=== DATASET EXCERPTS ===

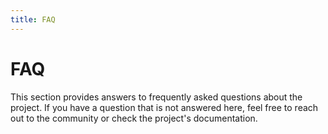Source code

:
 ```yaml
---
title: FAQ
---
```


# FAQ

This section provides answers to frequently asked questions about the project. If you have a question that is not answered here, feel free to reach out to the community or check the project's documentation.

===

EXERCISE INSTRUCTIONS
All of the lines above must be repeated without alteration, though the pictures are to be excluded.

RESPONSE TO THE EXERCISE
Source code

:
 ```yaml
---
title: FAQ
---
```


# FAQ

This section provides answers to frequently asked questions about the project. If you have a question that is not answered here, feel free to reach out to the community or check the project's documentation.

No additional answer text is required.